• Supplied records
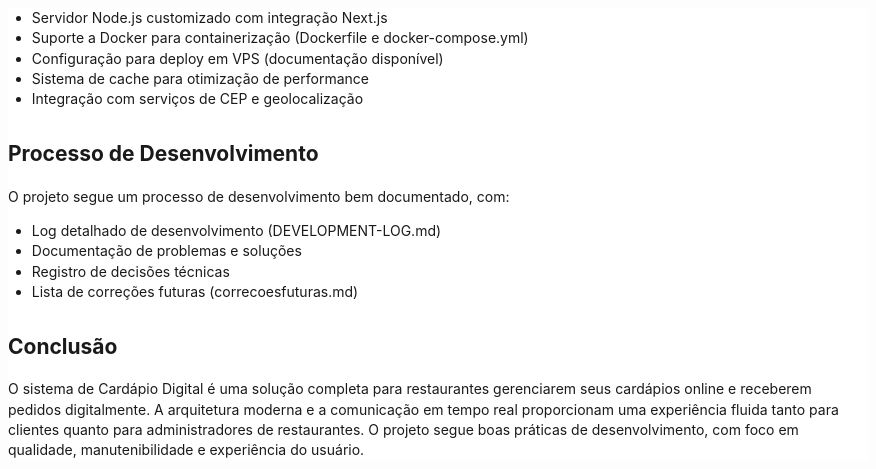 - Servidor Node.js customizado com integração Next.js
- Suporte a Docker para containerização (Dockerfile e docker-compose.yml)
- Configuração para deploy em VPS (documentação disponível)
- Sistema de cache para otimização de performance
- Integração com serviços de CEP e geolocalização

## Processo de Desenvolvimento

O projeto segue um processo de desenvolvimento bem documentado, com:
- Log detalhado de desenvolvimento (DEVELOPMENT-LOG.md)
- Documentação de problemas e soluções
- Registro de decisões técnicas
- Lista de correções futuras (correcoesfuturas.md)

## Conclusão

O sistema de Cardápio Digital é uma solução completa para restaurantes gerenciarem seus cardápios online e receberem pedidos digitalmente. A arquitetura moderna e a comunicação em tempo real proporcionam uma experiência fluida tanto para clientes quanto para administradores de restaurantes. O projeto segue boas práticas de desenvolvimento, com foco em qualidade, manutenibilidade e experiência do usuário. 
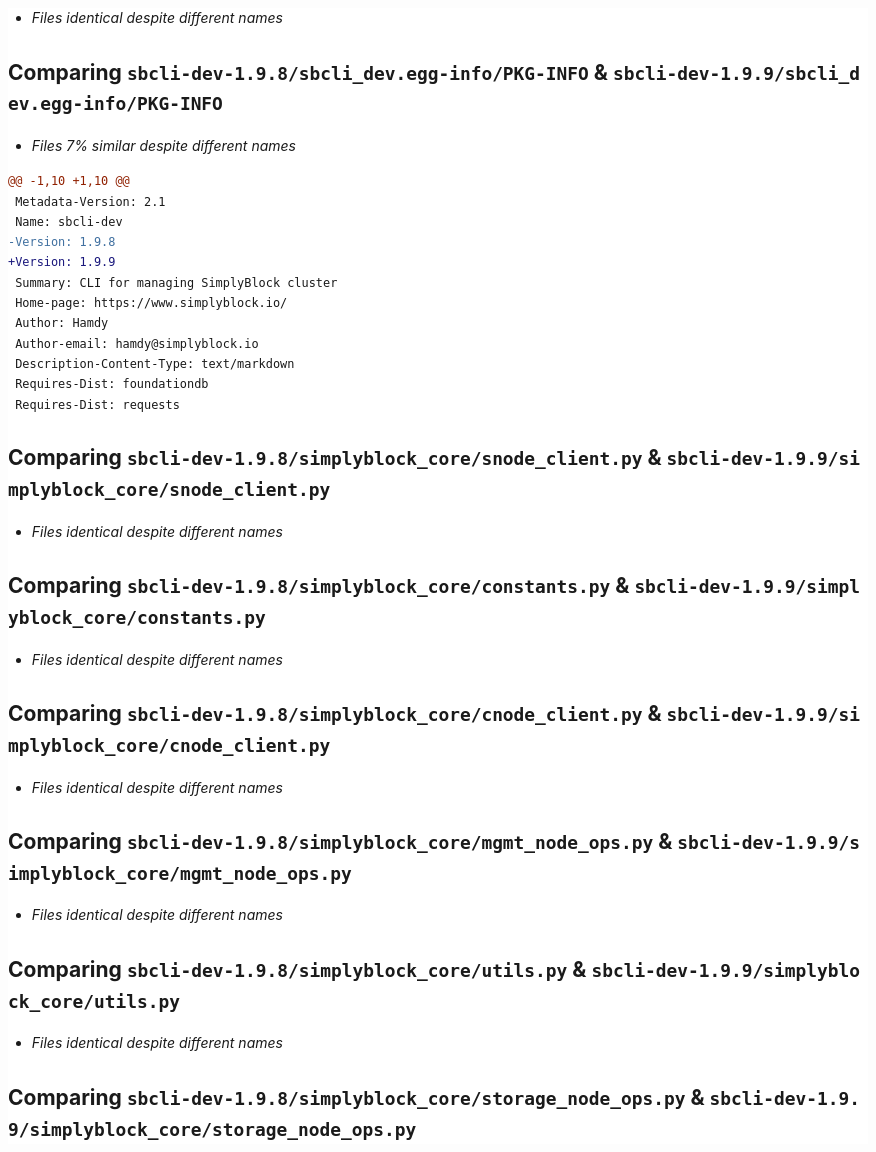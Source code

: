  * *Files identical despite different names*

## Comparing `sbcli-dev-1.9.8/sbcli_dev.egg-info/PKG-INFO` & `sbcli-dev-1.9.9/sbcli_dev.egg-info/PKG-INFO`

 * *Files 7% similar despite different names*

```diff
@@ -1,10 +1,10 @@
 Metadata-Version: 2.1
 Name: sbcli-dev
-Version: 1.9.8
+Version: 1.9.9
 Summary: CLI for managing SimplyBlock cluster
 Home-page: https://www.simplyblock.io/
 Author: Hamdy
 Author-email: hamdy@simplyblock.io
 Description-Content-Type: text/markdown
 Requires-Dist: foundationdb
 Requires-Dist: requests
```

## Comparing `sbcli-dev-1.9.8/simplyblock_core/snode_client.py` & `sbcli-dev-1.9.9/simplyblock_core/snode_client.py`

 * *Files identical despite different names*

## Comparing `sbcli-dev-1.9.8/simplyblock_core/constants.py` & `sbcli-dev-1.9.9/simplyblock_core/constants.py`

 * *Files identical despite different names*

## Comparing `sbcli-dev-1.9.8/simplyblock_core/cnode_client.py` & `sbcli-dev-1.9.9/simplyblock_core/cnode_client.py`

 * *Files identical despite different names*

## Comparing `sbcli-dev-1.9.8/simplyblock_core/mgmt_node_ops.py` & `sbcli-dev-1.9.9/simplyblock_core/mgmt_node_ops.py`

 * *Files identical despite different names*

## Comparing `sbcli-dev-1.9.8/simplyblock_core/utils.py` & `sbcli-dev-1.9.9/simplyblock_core/utils.py`

 * *Files identical despite different names*

## Comparing `sbcli-dev-1.9.8/simplyblock_core/storage_node_ops.py` & `sbcli-dev-1.9.9/simplyblock_core/storage_node_ops.py`
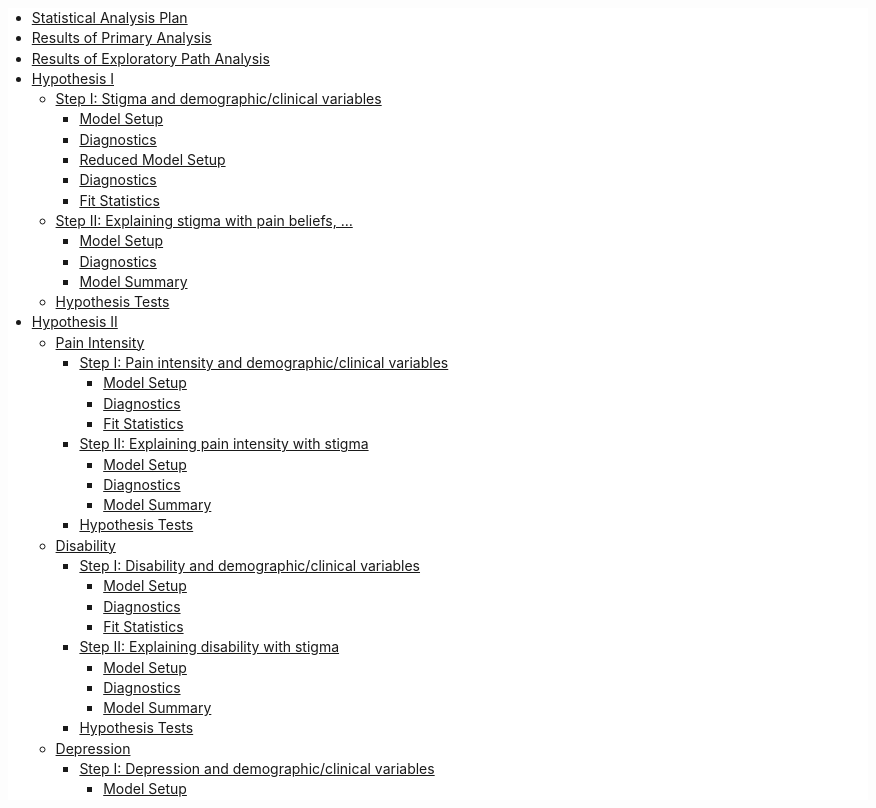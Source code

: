 



-   <a href="#statistical-analysis-plan"
    id="toc-statistical-analysis-plan">Statistical Analysis Plan</a>
-   <a href="#results-of-primary-analysis"
    id="toc-results-of-primary-analysis">Results of Primary Analysis</a>
-   <a href="#results-of-exploratory-path-analysis"
    id="toc-results-of-exploratory-path-analysis">Results of Exploratory
    Path Analysis</a>
-   <a href="#hypothesis-i" id="toc-hypothesis-i">Hypothesis I</a>
    -   <a href="#step-i-stigma-and-demographicclinical-variables"
        id="toc-step-i-stigma-and-demographicclinical-variables">Step I: Stigma
        and demographic/clinical variables</a>
        -   <a href="#model-setup" id="toc-model-setup">Model Setup</a>
        -   <a href="#diagnostics" id="toc-diagnostics">Diagnostics</a>
        -   <a href="#reduced-model-setup" id="toc-reduced-model-setup">Reduced
            Model Setup</a>
        -   <a href="#diagnostics-1" id="toc-diagnostics-1">Diagnostics</a>
        -   <a href="#fit-statistics" id="toc-fit-statistics">Fit Statistics</a>
    -   <a href="#step-ii-explaining-stigma-with-pain-beliefs"
        id="toc-step-ii-explaining-stigma-with-pain-beliefs">Step II: Explaining
        stigma with pain beliefs, …</a>
        -   <a href="#model-setup-1" id="toc-model-setup-1">Model Setup</a>
        -   <a href="#diagnostics-2" id="toc-diagnostics-2">Diagnostics</a>
        -   <a href="#model-summary" id="toc-model-summary">Model Summary</a>
    -   <a href="#hypothesis-tests" id="toc-hypothesis-tests">Hypothesis
        Tests</a>
-   <a href="#hypothesis-ii" id="toc-hypothesis-ii">Hypothesis II</a>
    -   <a href="#pain-intensity" id="toc-pain-intensity">Pain Intensity</a>
        -   <a href="#step-i-pain-intensity-and-demographicclinical-variables"
            id="toc-step-i-pain-intensity-and-demographicclinical-variables">Step I:
            Pain intensity and demographic/clinical variables</a>
            -   <a href="#model-setup-2" id="toc-model-setup-2">Model Setup</a>
            -   <a href="#diagnostics-3" id="toc-diagnostics-3">Diagnostics</a>
            -   <a href="#fit-statistics-1" id="toc-fit-statistics-1">Fit Statistics</a>
        -   <a href="#step-ii-explaining-pain-intensity-with-stigma"
            id="toc-step-ii-explaining-pain-intensity-with-stigma">Step II:
            Explaining pain intensity with stigma</a>
            -   <a href="#model-setup-3" id="toc-model-setup-3">Model Setup</a>
            -   <a href="#diagnostics-4" id="toc-diagnostics-4">Diagnostics</a>
            -   <a href="#model-summary-1" id="toc-model-summary-1">Model Summary</a>
        -   <a href="#hypothesis-tests-1" id="toc-hypothesis-tests-1">Hypothesis
            Tests</a>
    -   <a href="#disability" id="toc-disability">Disability</a>
        -   <a href="#step-i-disability-and-demographicclinical-variables"
            id="toc-step-i-disability-and-demographicclinical-variables">Step I:
            Disability and demographic/clinical variables</a>
            -   <a href="#model-setup-4" id="toc-model-setup-4">Model Setup</a>
            -   <a href="#diagnostics-5" id="toc-diagnostics-5">Diagnostics</a>
            -   <a href="#fit-statistics-2" id="toc-fit-statistics-2">Fit Statistics</a>
        -   <a href="#step-ii-explaining-disability-with-stigma"
            id="toc-step-ii-explaining-disability-with-stigma">Step II: Explaining
            disability with stigma</a>
            -   <a href="#model-setup-5" id="toc-model-setup-5">Model Setup</a>
            -   <a href="#diagnostics-6" id="toc-diagnostics-6">Diagnostics</a>
            -   <a href="#model-summary-2" id="toc-model-summary-2">Model Summary</a>
        -   <a href="#hypothesis-tests-2" id="toc-hypothesis-tests-2">Hypothesis
            Tests</a>
    -   <a href="#depression" id="toc-depression">Depression</a>
        -   <a href="#step-i-depression-and-demographicclinical-variables"
            id="toc-step-i-depression-and-demographicclinical-variables">Step I:
            Depression and demographic/clinical variables</a>
            -   <a href="#model-setup-6" id="toc-model-setup-6">Model Setup</a>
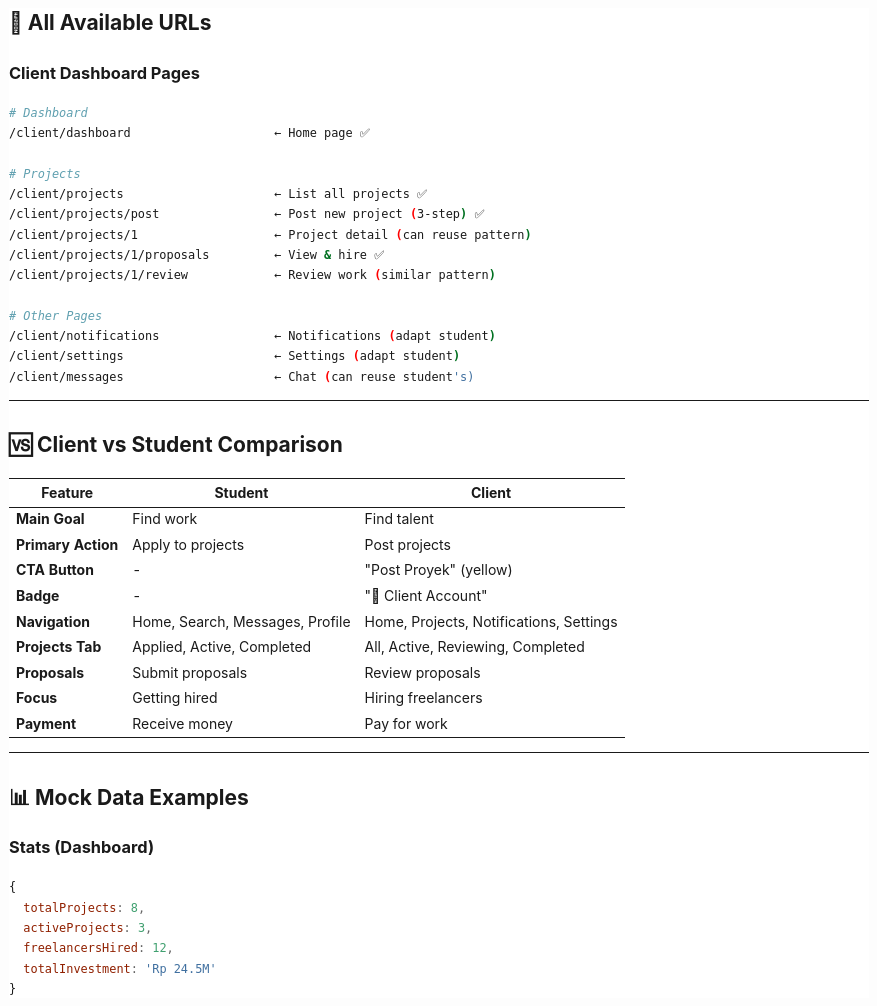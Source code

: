 ## 📱 All Available URLs

### Client Dashboard Pages

```bash
# Dashboard
/client/dashboard                    ← Home page ✅

# Projects
/client/projects                     ← List all projects ✅
/client/projects/post                ← Post new project (3-step) ✅
/client/projects/1                   ← Project detail (can reuse pattern)
/client/projects/1/proposals         ← View & hire ✅
/client/projects/1/review            ← Review work (similar pattern)

# Other Pages
/client/notifications                ← Notifications (adapt student)
/client/settings                     ← Settings (adapt student)
/client/messages                     ← Chat (can reuse student's)
```

---

## 🆚 Client vs Student Comparison

| Feature | Student | Client |
|---------|---------|--------|
| **Main Goal** | Find work | Find talent |
| **Primary Action** | Apply to projects | Post projects |
| **CTA Button** | - | "Post Proyek" (yellow) |
| **Badge** | - | "💼 Client Account" |
| **Navigation** | Home, Search, Messages, Profile | Home, Projects, Notifications, Settings |
| **Projects Tab** | Applied, Active, Completed | All, Active, Reviewing, Completed |
| **Proposals** | Submit proposals | Review proposals |
| **Focus** | Getting hired | Hiring freelancers |
| **Payment** | Receive money | Pay for work |

---

## 📊 Mock Data Examples

### Stats (Dashboard)
```javascript
{
  totalProjects: 8,
  activeProjects: 3,
  freelancersHired: 12,
  totalInvestment: 'Rp 24.5M'
}
```
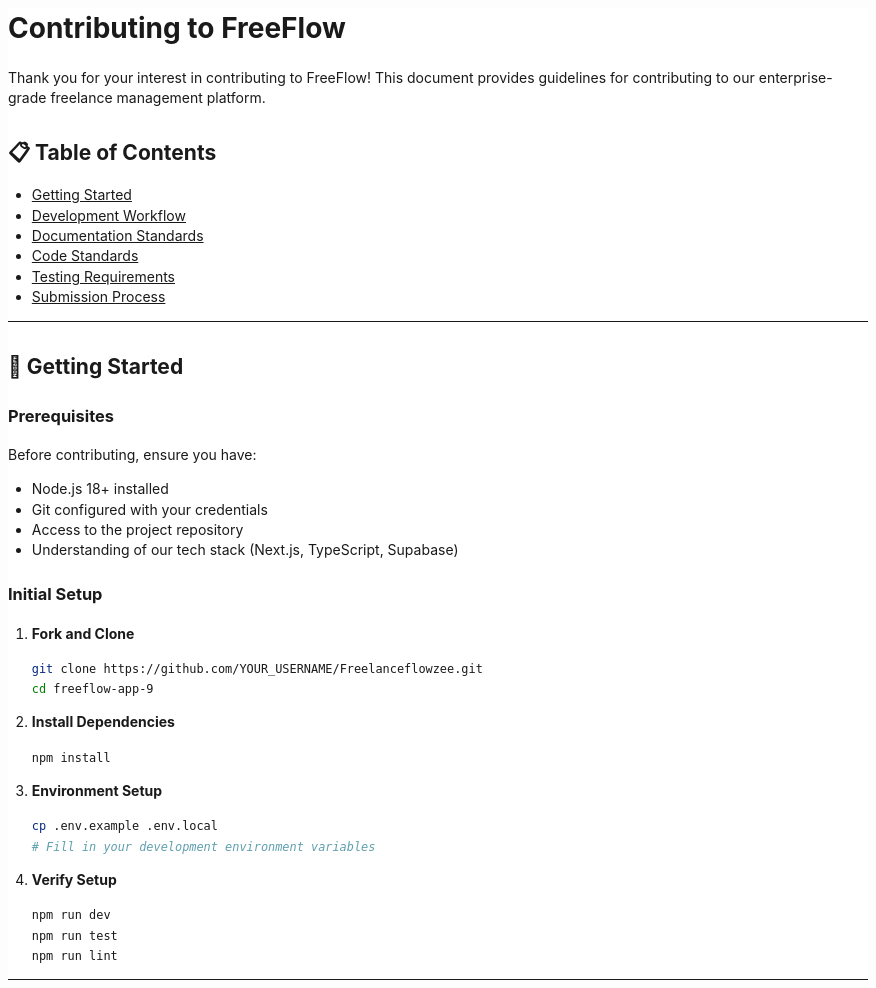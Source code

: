 # Contributing to FreeFlow

Thank you for your interest in contributing to FreeFlow! This document provides guidelines for contributing to our enterprise-grade freelance management platform.

## 📋 Table of Contents

- [Getting Started](#getting-started)
- [Development Workflow](#development-workflow)
- [Documentation Standards](#documentation-standards)
- [Code Standards](#code-standards)
- [Testing Requirements](#testing-requirements)
- [Submission Process](#submission-process)

---

## 🚀 Getting Started

### Prerequisites

Before contributing, ensure you have:

- Node.js 18+ installed
- Git configured with your credentials
- Access to the project repository
- Understanding of our tech stack (Next.js, TypeScript, Supabase)

### Initial Setup

1. **Fork and Clone**
   ```bash
   git clone https://github.com/YOUR_USERNAME/Freelanceflowzee.git
   cd freeflow-app-9
   ```

2. **Install Dependencies**
   ```bash
   npm install
   ```

3. **Environment Setup**
   ```bash
   cp .env.example .env.local
   # Fill in your development environment variables
   ```

4. **Verify Setup**
   ```bash
   npm run dev
   npm run test
   npm run lint
   ```

---
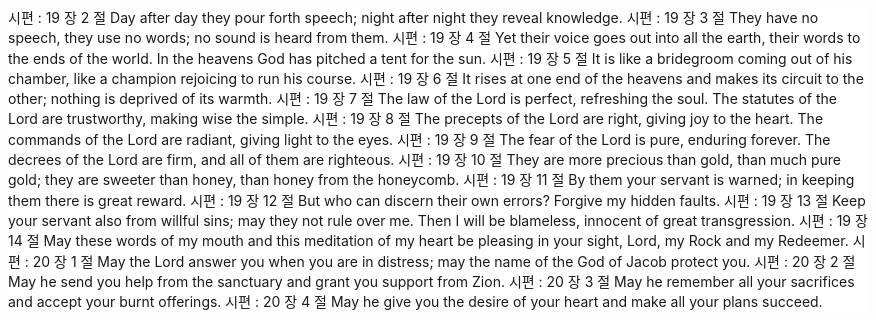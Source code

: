 시편 : 19 장 2 절 
Day after day they pour forth speech;
night after night they reveal knowledge.
시편 : 19 장 3 절 
They have no speech, they use no words;
no sound is heard from them.
시편 : 19 장 4 절 
Yet their voice goes out into all the earth,
their words to the ends of the world.
In the heavens God has pitched a tent for the sun.
시편 : 19 장 5 절 
It is like a bridegroom coming out of his chamber,
like a champion rejoicing to run his course.
시편 : 19 장 6 절 
It rises at one end of the heavens
and makes its circuit to the other;
nothing is deprived of its warmth.
시편 : 19 장 7 절 
The law of the Lord is perfect,
refreshing the soul.
The statutes of the Lord are trustworthy,
making wise the simple.
시편 : 19 장 8 절 
The precepts of the Lord are right,
giving joy to the heart.
The commands of the Lord are radiant,
giving light to the eyes.
시편 : 19 장 9 절 
The fear of the Lord is pure,
enduring forever.
The decrees of the Lord are firm,
and all of them are righteous.
시편 : 19 장 10 절 
They are more precious than gold,
than much pure gold;
they are sweeter than honey,
than honey from the honeycomb.
시편 : 19 장 11 절 
By them your servant is warned;
in keeping them there is great reward.
시편 : 19 장 12 절 
But who can discern their own errors?
Forgive my hidden faults.
시편 : 19 장 13 절 
Keep your servant also from willful sins;
may they not rule over me.
Then I will be blameless,
innocent of great transgression.
시편 : 19 장 14 절 
May these words of my mouth and this meditation of my heart
be pleasing in your sight,
Lord, my Rock and my Redeemer.
시편 : 20 장 1 절 
May the Lord answer you when you are in distress;
may the name of the God of Jacob protect you.
시편 : 20 장 2 절 
May he send you help from the sanctuary
and grant you support from Zion.
시편 : 20 장 3 절 
May he remember all your sacrifices
and accept your burnt offerings.
시편 : 20 장 4 절 
May he give you the desire of your heart
and make all your plans succeed.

• Exercise aim
An exact copy of the lines above, from the one containing "Lord, my Rock and my Redeemer." down to the one containing "May he remember all your sacrifices" and including both, is the whole answer; retype it and nothing else.

• Output for this task
Lord, my Rock and my Redeemer.
시편 : 20 장 1 절 
May the Lord answer you when you are in distress;
may the name of the God of Jacob protect you.
시편 : 20 장 2 절 
May he send you help from the sanctuary
and grant you support from Zion.
시편 : 20 장 3 절 
May he remember all your sacrifices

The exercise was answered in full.